Created attachment 3859 [details] test case for formatting characters in literals
Created attachment 3860 [details] test case for formatting characters outside literals
Created attachment 4179 [details] Darin's patch extracted from 4885 This patch strips Cf chars from the input stream. It was extracted from a patch done by Daring, from bug 4885. Note that it modifies a testcase.
Does this work in any browser? It may be a compatibility problem if we diverge on this. I can imagine people wanting to use soft hyphens in JS strings.
I don't think it's correct in the other browsers either. I agree that it could cause a problem.
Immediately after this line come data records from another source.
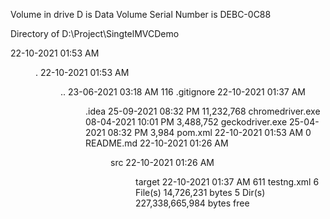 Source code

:  Volume in drive D is Data
 Volume Serial Number is DEBC-0C88

 Directory of D:\Project\SingtelMVCDemo

22-10-2021  01:53 AM    <DIR>          .
22-10-2021  01:53 AM    <DIR>          ..
23-06-2021  03:18 AM               116 .gitignore
22-10-2021  01:37 AM    <DIR>          .idea
25-09-2021  08:32 PM        11,232,768 chromedriver.exe
08-04-2021  10:01 PM         3,488,752 geckodriver.exe
25-04-2021  08:32 PM             3,984 pom.xml
22-10-2021  01:53 AM                 0 README.md
22-10-2021  01:26 AM    <DIR>          src
22-10-2021  01:26 AM    <DIR>          target
22-10-2021  01:37 AM               611 testng.xml
               6 File(s)     14,726,231 bytes
               5 Dir(s)  227,338,665,984 bytes free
Wonder what we should do.
Comment on attachment 4179 [details] Darin's patch extracted from 4885 I think the patch is fine, but I am worried about Maciej's comment now. How can we decide whether to do this or not?
I have looked in Mozilla's bugzilla, and also googled for relevant discussions, but found nothing. Perhaps, I didn't look close enough, as it's hard to expect that such a feature has never been tested in Firefox (see http://www.mozilla.org/js/language/js20/formal/stages.html). Besides the soft hyphen, I would expect various joiners/non-joiners and bidi overrides to be used in string literals sometimes, but I do not have any evidence.
Alexey, I'm not sure what relevance the JavaScript 2.0 specification has to this discussion. We've tested Firefox, and it does *not* remove soft hyphens. I'd love to fix this if we can be sure it won't cause compatibility problems.
(In reply to comment #8) > Alexey, I'm not sure what relevance the JavaScript 2.0 specification has to this discussion. Only to underline that I'm surprised to have found nothing in Mozilla bugzilla. > We've tested Firefox, and it does *not* remove soft hyphens. Right, that's what I wrote in the description. Later, I have tested WinIE, and it also doesn't remove Cf characters, just the other browsers. > I'd love to fix this if we can be sure it won't cause compatibility problems. Well, I was only splitting bug 4885, and don't really have an opinion about this part (unlike the other ones :) )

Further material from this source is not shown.